A regular expression describes a pattern in text. By pattern, we mean just about any feature you can imagine identifying in text from the literal characters alone, without actually understanding their meaning. This includes features, such as words, word groupings, lines and paragraphs, punctuation, case, and more generally, strings and numbers with a specific structure to them, such as phone numbers, email addresses, and quoted phrases. With regular expressions, you can search the dictionary for all the words that have the letter “q” without its pal “u” next to it, or words that start and end with the same letter. Once you have constructed a pattern, you can use simple tools to hunt for it in text or to determine if a given string matches it. A regex can also be arranged to help you dismember specific parts of the text it matched, which you could then use as elements of replacement text if you wish.

Write once, run away

Before moving on, we should say a few words about regular expression syntax in general. At the beginning of this section, we casually mentioned that we would be discussing a new language. Regular expressions do, in fact, constitute a simple form of programming language. If you think for a moment about the examples we cited earlier, you can see that something like a language is going to be needed to describe even simple patterns—such as email addresses—that have some variation in form.

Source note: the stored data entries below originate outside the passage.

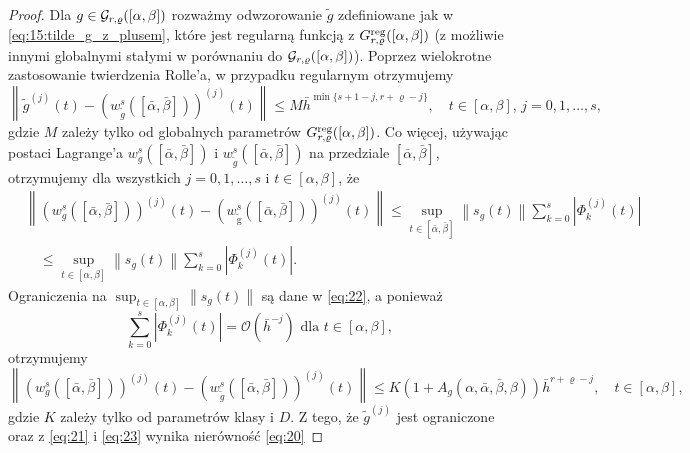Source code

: \documentclass[oik, pdftex, man]{mgrwms}
\begin{document}
\begin{proof}
        Dla $g \in \mathcal{G}_{r,\varrho}([\alpha,\beta])$ rozważmy odwzorowanie $\tilde{g}$ zdefiniowane jak w \eqref{eq:15:tilde_g_z_plusem}, które jest regularną funkcją z $G_{r, \varrho}^{\mathrm{reg}}([\alpha, \beta])$ (z możliwie innymi globalnymi stałymi w porównaniu do $\mathcal{G}_{r,\varrho}([\alpha,\beta])$). Poprzez wielokrotne zastosowanie twierdzenia Rolle'a, w przypadku regularnym otrzymujemy
        \begin{equation} \label{eq:21}
            \left\|\tilde{g}^{(j)}(t)-\left(w_{\tilde{g}}^{s}([\bar{\alpha}, \bar{\beta}])\right)^{(j)}(t)\right\| \leq M \bar{h}^{\min \{s+1-j, r+\varrho-j\}}, \quad t \in[\alpha, \beta],\, j=0,1, \ldots, s,
        \end{equation}
        gdzie $M$ zależy tylko od globalnych parametrów $G_{r, \varrho}^{\mathrm{reg}}([\alpha, \beta])$. Co więcej, używając postaci Lagrange'a $w_{g}^{s}([\bar{\alpha}, \bar{\beta}])$ i $w_{\tilde{g}}^{s}([\bar{\alpha}, \bar{\beta}])$ na przedziale $[\bar{\alpha}, \bar{\beta}]$, otrzymujemy dla wszystkich $j=0,1, \ldots, s$ i $t \in[\alpha, \beta]$, że
        \begin{equation*}
            \begin{aligned}
                &\left\|\left(w_{g}^{s}([\bar{\alpha}, \bar{\beta}])\right)^{(j)}(t)-\left(w_{\tilde{\mathrm{g}}}^{s}([\bar{\alpha}, \bar{\beta}])\right)^{(j)}(t)\right\| \leq \sup _{t \in[\bar{\alpha}, \bar{\beta}]}\left\|s_{g}(t)\right\| \sum_{k=0}^{s}\left|\Phi_{k}^{(j)}(t)\right| \\
                &\quad \leq \sup _{t \in[\alpha, \beta]}\left\|s_{g}(t)\right\| \sum_{k=0}^{s}\left|\Phi_{k}^{(j)}(t)\right|.
                \end{aligned}
        \end{equation*}
        Ograniczenia na $\displaystyle \sup _{t \in[\alpha, \beta]}\left\|s_{g}(t)\right\|$ są dane w \eqref{eq:22}, a ponieważ
        \begin{equation*}
            \sum_{k=0}^{s}\left|\Phi_{k}^{(j)}(t)\right|=\mathcal{O}\left(\bar{h}^{-j}\right) \text{ dla } t \in[\alpha, \beta],
        \end{equation*}
        otrzymujemy
        \begin{equation} \label{eq:23}
            \left\|\left(w_{g}^{s}([\bar{\alpha}, \bar{\beta}])\right)^{(j)}(t)-\left(w_{\tilde{g}}^{s}([\bar{\alpha}, \bar{\beta}])\right)^{(j)}(t)\right\| \leq K\left(1+A_{g}(\alpha, \bar{\alpha}, \bar{\beta}, \beta)\right) \bar{h}^{r+\varrho-j}, \quad t \in[\alpha, \beta],
        \end{equation}
        gdzie $K$ zależy tylko od parametrów klasy i $D$. Z tego, że $\tilde{g}^{(j)}$ jest ograniczone oraz z \eqref{eq:21} i \eqref{eq:23} wynika nierówność \eqref{eq:20}
    \end{proof}
\end{document}
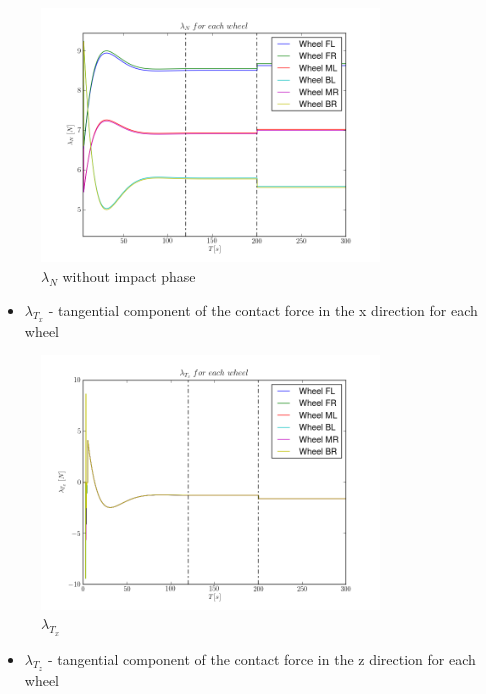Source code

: \begin{figure}[H]
  \centering
    \includegraphics[width=0.8\textwidth]{lambdaN5zoom}
  \caption{$\lambda_N$ without impact phase}
\end{figure}

\begin{itemize}
  \item $\lambda_{T_x}$ - tangential component of the contact force in the x direction for each wheel
\end{itemize}

\begin{figure}[H]
  \centering
    \includegraphics[width=0.8\textwidth]{lambdaTx5}
  \caption{$\lambda_{T_x}$}
\end{figure}

\begin{itemize}
  \item $\lambda_{T_z}$ - tangential component of the contact force in the z direction for each wheel
\end{itemize}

A computer science textbook would classify regular expressions at the bottom of the hierarchy of computer languages, in terms of both what they can describe and what you can do with them. They are still capable of being quite sophisticated, however. As with most programming languages, the elements of regular expressions are simple, but they can be built up in combination to arbitrary complexity. And that is where things start to get sticky.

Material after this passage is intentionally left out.